Jimetta Rose always knew she wanted to be a singer. As a young girl, she sang in her church choir. She learned how to be a good singer, but she wanted something more.
“I look at that word ['good'] as a very limiting word,” the Los Angeles native says. “Now it’s really about being authentic, and doing things you’re passionate about.”
For Rose, music is a way to speak the truths that are sometimes difficult to express through words alone. “Singing is where I can be completely fluent in the communication of my feelings," she explains. “Language, although it is a tool, it can be limiting, because you can have a feeling that you can't quite put into words. But I can put a tone to any feeling that I have.” She used to try to sing “perfectly”; now she tries to sing “honestly.”
On her new album, The Light Bearer — released today on Busdriver's Temporary Whatever label — Rose is expressing the truths of what it’s like to be a young black women in America. It’s about using music and tone to make issues that aren’t always so easily digestible a little easier to swallow. “Art is about being transparent,” she explains. "Showing the struggle through the music.
“The Light Bearer is very much about possessing myself and what I’m gonna use my voice for,” she continues. “It’s not going to just be this pretty voice that you know doesn’t have a message attached. ... I share my truths to inspire others to share their truths.”

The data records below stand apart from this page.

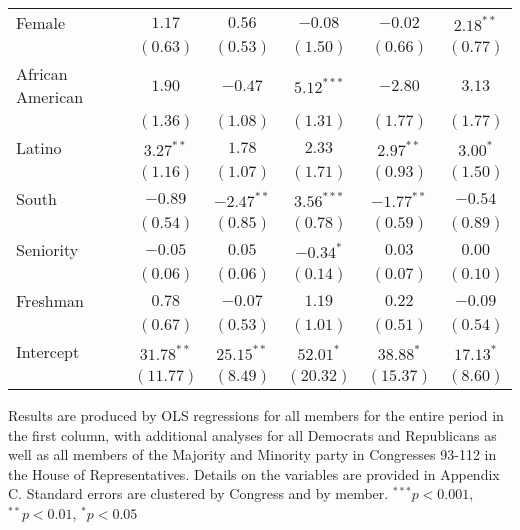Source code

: \documentclass[12pt]{article}
\begin{document}
\begin{table}[H]
\begin{threeparttable}
\begin{tabular}{l c c c c c }
Female                & $1.17$       & $0.56$       & $-0.08$      & $-0.02$       & $2.18^{**}$  \\
                      & $(0.63)$     & $(0.53)$     & $(1.50)$     & $(0.66)$      & $(0.77)$     \\
African American      & $1.90$       & $-0.47$      & $5.12^{***}$ & $-2.80$       & $3.13$       \\
                      & $(1.36)$     & $(1.08)$     & $(1.31)$     & $(1.77)$      & $(1.77)$     \\
Latino                & $3.27^{**}$  & $1.78$       & $2.33$       & $2.97^{**}$   & $3.00^{*}$   \\
                      & $(1.16)$     & $(1.07)$     & $(1.71)$     & $(0.93)$      & $(1.50)$     \\
South                 & $-0.89$      & $-2.47^{**}$ & $3.56^{***}$ & $-1.77^{**}$  & $-0.54$      \\
                      & $(0.54)$     & $(0.85)$     & $(0.78)$     & $(0.59)$      & $(0.89)$     \\
Seniority             & $-0.05$      & $0.05$       & $-0.34^{*}$  & $0.03$        & $0.00$       \\
                      & $(0.06)$     & $(0.06)$     & $(0.14)$     & $(0.07)$      & $(0.10)$     \\
Freshman              & $0.78$       & $-0.07$      & $1.19$       & $0.22$        & $-0.09$      \\
                      & $(0.67)$     & $(0.53)$     & $(1.01)$     & $(0.51)$      & $(0.54)$     \\
Intercept             & $31.78^{**}$ & $25.15^{**}$ & $52.01^{*}$  & $38.88^{*}$   & $17.13^{*}$  \\
                      & $(11.77)$    & $(8.49)$     & $(20.32)$    & $(15.37)$     & $(8.60)$     \\
\hline
\end{tabular}
\begin{tablenotes}
   \item
   Results are produced by OLS regressions for all members for the entire period in the first column, with additional analyses for all Democrats and Republicans as well as all members of the Majority and Minority party in Congresses 93-112 in the House of Representatives. Details on the variables are provided in Appendix C.
   Standard errors are clustered by Congress and by member.
$^{***}p<0.001$, $^{**}p<0.01$, $^*p<0.05$
 \end{tablenotes}
\end{threeparttable}
\end{table}
\end{document}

The Light Bearer is produced entirely by Leimert Park legend Georgia Anne Muldrow, who has been a close friend of Rose's for several years. “We met about 12 years ago outside of Little Temple,” Rose recalls, referring to the venue now called the Virgil, where she used to host a monthly soul night called Nappy Thursday. It was the beginning of a genuine, time-tested friendship.
Inspired by listening to Alice Coltrane, Rose initially intended to make a spiritual jazz album. Muldrow is a jazz connoisseur, so Rose reached out to her with the idea. “She’s my jazz-head,” she says with a smile. “Whenever I discover something new, I call her and she always already knows about it.” Rose drove out to Vegas, where Muldrow lives, to make the album. “What I love about Georgia is that I can sing to her and she’ll hear the music. I write melodies and lyrics. I write complete songs, but it just won’t have any music.”
The two friends lived together and recorded for two weeks. During the day, they’d cook and take care of Muldrow’s kids; at night, when the children were asleep, they’d work on music. “So it’s just like a camaraderie,” Rose says. “It’s a sisterhood. It’s women’s work. It’s like how women would sit around and knit blankets. But it’s awesome that we’re doing it in a realm that is usually thought of as masculine.”
Though it’s not always overt, the L.A. music scene is still pretty male-dominated. While Rose has never experienced any sexism or misogyny from her male collaborators firsthand, she is very aware that gender bias exists. So it was nice to create with one of her sisters. Together, she and Muldrow made a record that celebrates the power of femininity — and does so with a sonic palette that ranges far beyond spiritual jazz into hip-hop, soul and funk. “Femininity can be a warrior,” Rose says. “That’s what I love about Georgia’s drums and her bass lines. Nothing’s soft.”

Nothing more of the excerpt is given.